To say that farming is a stressful industry is putting it lightly.

Every year, farmers face inflation, fluctuating crop prices, expensive equipment upkeep and a high risk of injury. Farming is consistently ranked as one of the most dangerous jobs in the United States and is five times deadlier than firefighting. Stir into the mix a global pandemic which severely disrupted supply chains and interrupted many industries that collaborate with farming, and you have a recipe for an incredibly overwhelming and difficult year.

Of course, stress itself isn’t necessarily bad. Everyone experiences stress from time to time, and in acute situations, stress can actually be beneficial by motivating you to take action or respond appropriately to a life-threatening situation.

But when stress becomes chronic and your nervous system repeatedly shifts into the “fight or flight” response, long-term health problems can arise.

May is Mental Health Awareness Month and a good time to learn more about stress and how it can impact your health and safety. Here are three things to know:

1. Chronic stress is hazardous to your health.

Being chronically stressed triggers pro-inflammatory changes in your brain, body and nervous system that can make you sick. Stressed-out farmers often have trouble sleeping, focusing and making decisions. No wonder excess stress is responsible for a majority of work-related accidents. And chronic stress leads to other long-term health issues.

2. Chronic stress is a growing problem.

Only farmers and their families can truly appreciate how challenging this industry is. But for better or worse, chronic stress isn’t unique to farming.

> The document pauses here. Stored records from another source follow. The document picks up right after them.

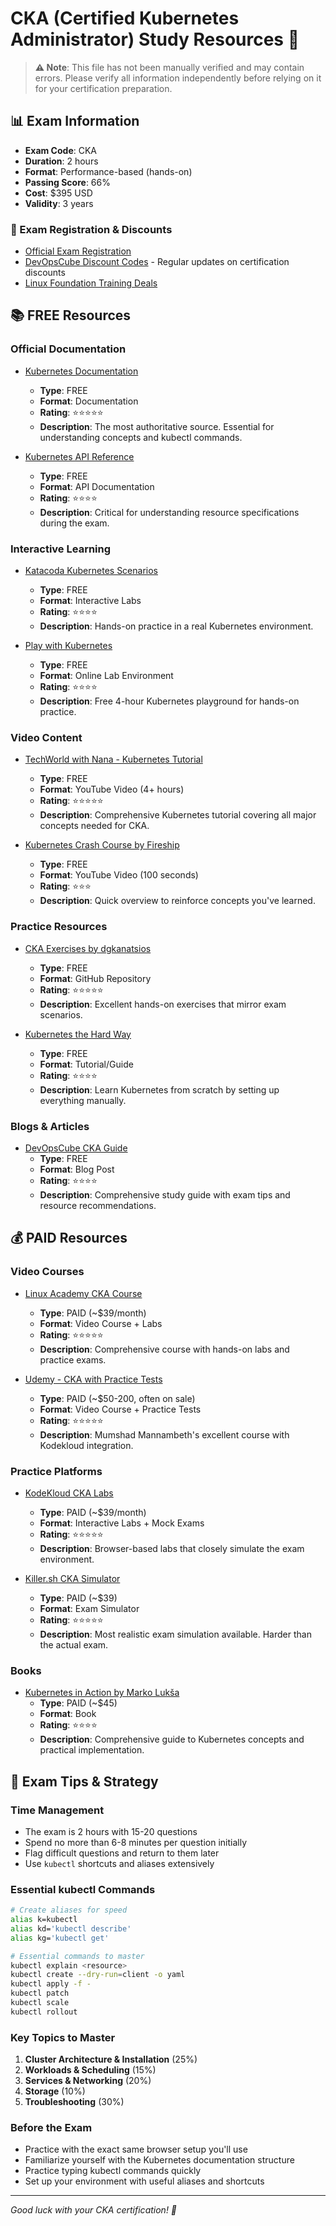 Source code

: # CKA (Certified Kubernetes Administrator) Study Resources 🎯

> **⚠️ Note**: This file has not been manually verified and may contain errors. Please verify all information independently before relying on it for your certification preparation.

## 📊 Exam Information

- **Exam Code**: CKA
- **Duration**: 2 hours
- **Format**: Performance-based (hands-on)
- **Passing Score**: 66%
- **Cost**: $395 USD
- **Validity**: 3 years

### 🔗 Exam Registration & Discounts
- [Official Exam Registration](https://training.linuxfoundation.org/certification/certified-kubernetes-administrator-cka/)
- [DevOpsCube Discount Codes](https://devopscube.com/kubernetes-certification-coupon/) - Regular updates on certification discounts
- [Linux Foundation Training Deals](https://training.linuxfoundation.org/certification/certified-kubernetes-administrator-cka/#discounts)

## 📚 FREE Resources

### Official Documentation
- [Kubernetes Documentation](https://kubernetes.io/docs/)
  - **Type**: FREE
  - **Format**: Documentation
  - **Rating**: ⭐⭐⭐⭐⭐
  - **Description**: The most authoritative source. Essential for understanding concepts and kubectl commands.

- [Kubernetes API Reference](https://kubernetes.io/docs/reference/kubernetes-api/)
  - **Type**: FREE
  - **Format**: API Documentation
  - **Rating**: ⭐⭐⭐⭐
  - **Description**: Critical for understanding resource specifications during the exam.

### Interactive Learning
- [Katacoda Kubernetes Scenarios](https://www.katacoda.com/courses/kubernetes)
  - **Type**: FREE
  - **Format**: Interactive Labs
  - **Rating**: ⭐⭐⭐⭐
  - **Description**: Hands-on practice in a real Kubernetes environment.

- [Play with Kubernetes](https://labs.play-with-k8s.com/)
  - **Type**: FREE
  - **Format**: Online Lab Environment
  - **Rating**: ⭐⭐⭐⭐
  - **Description**: Free 4-hour Kubernetes playground for hands-on practice.

### Video Content
- [TechWorld with Nana - Kubernetes Tutorial](https://www.youtube.com/watch?v=X48VuDVv0do)
  - **Type**: FREE
  - **Format**: YouTube Video (4+ hours)
  - **Rating**: ⭐⭐⭐⭐⭐
  - **Description**: Comprehensive Kubernetes tutorial covering all major concepts needed for CKA.

- [Kubernetes Crash Course by Fireship](https://www.youtube.com/watch?v=s_o8dwzRlu4)
  - **Type**: FREE
  - **Format**: YouTube Video (100 seconds)
  - **Rating**: ⭐⭐⭐
  - **Description**: Quick overview to reinforce concepts you've learned.

### Practice Resources
- [CKA Exercises by dgkanatsios](https://github.com/dgkanatsios/CKAD-exercises)
  - **Type**: FREE
  - **Format**: GitHub Repository
  - **Rating**: ⭐⭐⭐⭐⭐
  - **Description**: Excellent hands-on exercises that mirror exam scenarios.

- [Kubernetes the Hard Way](https://github.com/kelseyhightower/kubernetes-the-hard-way)
  - **Type**: FREE
  - **Format**: Tutorial/Guide
  - **Rating**: ⭐⭐⭐⭐
  - **Description**: Learn Kubernetes from scratch by setting up everything manually.

### Blogs & Articles
- [DevOpsCube CKA Guide](https://devopscube.com/cka-exam-study-guide/)
  - **Type**: FREE
  - **Format**: Blog Post
  - **Rating**: ⭐⭐⭐⭐
  - **Description**: Comprehensive study guide with exam tips and resource recommendations.

## 💰 PAID Resources

### Video Courses
- [Linux Academy CKA Course](https://acloudguru.com/course/certified-kubernetes-administrator-cka)
  - **Type**: PAID (~$39/month)
  - **Format**: Video Course + Labs
  - **Rating**: ⭐⭐⭐⭐⭐
  - **Description**: Comprehensive course with hands-on labs and practice exams.

- [Udemy - CKA with Practice Tests](https://www.udemy.com/course/certified-kubernetes-administrator-with-practice-tests/)
  - **Type**: PAID (~$50-200, often on sale)
  - **Format**: Video Course + Practice Tests
  - **Rating**: ⭐⭐⭐⭐⭐
  - **Description**: Mumshad Mannambeth's excellent course with Kodekloud integration.

### Practice Platforms
- [KodeKloud CKA Labs](https://kodekloud.com/courses/certified-kubernetes-administrator-cka/)
  - **Type**: PAID (~$39/month)
  - **Format**: Interactive Labs + Mock Exams
  - **Rating**: ⭐⭐⭐⭐⭐
  - **Description**: Browser-based labs that closely simulate the exam environment.

- [Killer.sh CKA Simulator](https://killer.sh/cka)
  - **Type**: PAID (~$39)
  - **Format**: Exam Simulator
  - **Rating**: ⭐⭐⭐⭐⭐
  - **Description**: Most realistic exam simulation available. Harder than the actual exam.

### Books
- [Kubernetes in Action by Marko Lukša](https://www.manning.com/books/kubernetes-in-action)
  - **Type**: PAID (~$45)
  - **Format**: Book
  - **Rating**: ⭐⭐⭐⭐
  - **Description**: Comprehensive guide to Kubernetes concepts and practical implementation.

## 🎯 Exam Tips & Strategy

### Time Management
- The exam is 2 hours with 15-20 questions
- Spend no more than 6-8 minutes per question initially
- Flag difficult questions and return to them later
- Use `kubectl` shortcuts and aliases extensively

### Essential kubectl Commands
```bash
# Create aliases for speed
alias k=kubectl
alias kd='kubectl describe'
alias kg='kubectl get'

# Essential commands to master
kubectl explain <resource>
kubectl create --dry-run=client -o yaml
kubectl apply -f -
kubectl patch
kubectl scale
kubectl rollout
```

### Key Topics to Master
1. **Cluster Architecture & Installation** (25%)
2. **Workloads & Scheduling** (15%)
3. **Services & Networking** (20%)
4. **Storage** (10%)
5. **Troubleshooting** (30%)

### Before the Exam
- Practice with the exact same browser setup you'll use
- Familiarize yourself with the Kubernetes documentation structure
- Practice typing kubectl commands quickly
- Set up your environment with useful aliases and shortcuts

---

*Good luck with your CKA certification! 🚀*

According to the American Psychology Association, one in three Americans are currently dealing with extreme stress levels, and one in two Americans say their stress levels have increased in the past five years.

Why the rising prevalence? Global pandemic aside, factors like politics, the economy, the environment, family, work, money and other life events like divorce and job loss are on the forefront of many people’s minds. For farmers, concerns over things like shrinking profit margins, on-the-job accidents, weather and crop yields also add a lot to the plate.

Here’s the takeaway: If you and your loved ones are struggling with physical and mental effects of stress, please know you are not alone.

3. Reach out for help if you’re feeling overworked.

Farmers and their loved ones are as a diverse and unique bunch of individuals as any other demographic in this country. Many farmers live up to the stereotype of being self-sufficient, stoic and “salt of the earth” folks. These are wonderful traits, but they can also make it hard for some farmers to reach out for help, express their needs and talk about their mental or physical health concerns.

Please reach out if you’re feeling stressed. You could have an underlying mental health condition that would benefit from treatment. And sometimes it just helps to talk.

The Southern Illinois University School of Medicine Center for Rural Health and Social Services Development partners with our rural and agricultural neighbors through our Farm Family Resource Initiative. We are currently piloting a program in Christian, Logan, Macon, Macoupin, Morgan and Sangamon counties, and hope to expand if funding permits.

We have established a 24/7 helpline at 1-833-FARM-SOS for farmers and their families. Again, you are not alone. We all need someone we can talk to.

Karen Leavitt Stallman is an agriculture resource specialist working with the Farm Family Resource Initiative for the Center for Rural Health and Social Service Development at Southern Illinois University-Carbondale. She and her husband, Ed, farm near Ellis Grove in Randolph County.